Plain-text document sources:
════════════════

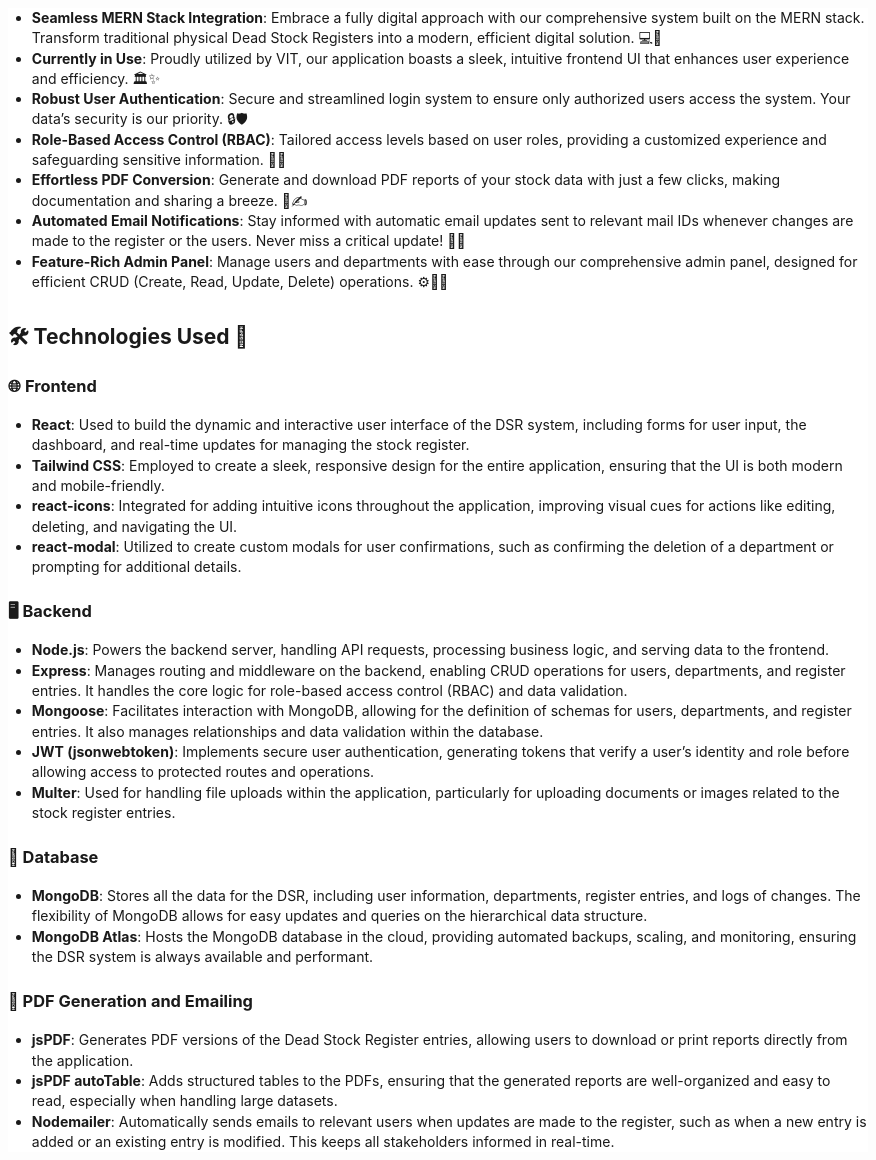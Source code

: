 - **Seamless MERN Stack Integration**: Embrace a fully digital approach with our comprehensive system built on the MERN stack. Transform traditional physical Dead Stock Registers into a modern, efficient digital solution. 💻🔧
- **Currently in Use**: Proudly utilized by VIT, our application boasts a sleek, intuitive frontend UI that enhances user experience and efficiency. 🏛️✨
- **Robust User Authentication**: Secure and streamlined login system to ensure only authorized users access the system. Your data’s security is our priority. 🔒🛡️
- **Role-Based Access Control (RBAC)**: Tailored access levels based on user roles, providing a customized experience and safeguarding sensitive information. 👤🔐
- **Effortless PDF Conversion**: Generate and download PDF reports of your stock data with just a few clicks, making documentation and sharing a breeze. 📄✍️
- **Automated Email Notifications**: Stay informed with automatic email updates sent to relevant mail IDs whenever changes are made to the register or the users. Never miss a critical update! 📧🔔
- **Feature-Rich Admin Panel**: Manage users and departments with ease through our comprehensive admin panel, designed for efficient CRUD (Create, Read, Update, Delete) operations. ⚙️👨‍💼

## 🛠️ Technologies Used 🚀

### 🌐 Frontend
- **React**: Used to build the dynamic and interactive user interface of the DSR system, including forms for user input, the dashboard, and real-time updates for managing the stock register.
- **Tailwind CSS**: Employed to create a sleek, responsive design for the entire application, ensuring that the UI is both modern and mobile-friendly.
- **react-icons**: Integrated for adding intuitive icons throughout the application, improving visual cues for actions like editing, deleting, and navigating the UI.
- **react-modal**: Utilized to create custom modals for user confirmations, such as confirming the deletion of a department or prompting for additional details.

### 🖥️ Backend
- **Node.js**: Powers the backend server, handling API requests, processing business logic, and serving data to the frontend.
- **Express**: Manages routing and middleware on the backend, enabling CRUD operations for users, departments, and register entries. It handles the core logic for role-based access control (RBAC) and data validation.
- **Mongoose**: Facilitates interaction with MongoDB, allowing for the definition of schemas for users, departments, and register entries. It also manages relationships and data validation within the database.
- **JWT (jsonwebtoken)**: Implements secure user authentication, generating tokens that verify a user’s identity and role before allowing access to protected routes and operations.
- **Multer**: Used for handling file uploads within the application, particularly for uploading documents or images related to the stock register entries.

### 💾 Database
- **MongoDB**: Stores all the data for the DSR, including user information, departments, register entries, and logs of changes. The flexibility of MongoDB allows for easy updates and queries on the hierarchical data structure.
- **MongoDB Atlas**: Hosts the MongoDB database in the cloud, providing automated backups, scaling, and monitoring, ensuring the DSR system is always available and performant.

### 📜 PDF Generation and Emailing
- **jsPDF**: Generates PDF versions of the Dead Stock Register entries, allowing users to download or print reports directly from the application.
- **jsPDF autoTable**: Adds structured tables to the PDFs, ensuring that the generated reports are well-organized and easy to read, especially when handling large datasets.
- **Nodemailer**: Automatically sends emails to relevant users when updates are made to the register, such as when a new entry is added or an existing entry is modified. This keeps all stakeholders informed in real-time.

════════════════

WHAT TO WORK ON:
Copy each line of the data that includes the word "Used".

YOUR RESPONSE:
## 🛠️ Technologies Used 🚀
- **React**: Used to build the dynamic and interactive user interface of the DSR system, including forms for user input, the dashboard, and real-time updates for managing the stock register.
- **Multer**: Used for handling file uploads within the application, particularly for uploading documents or images related to the stock register entries.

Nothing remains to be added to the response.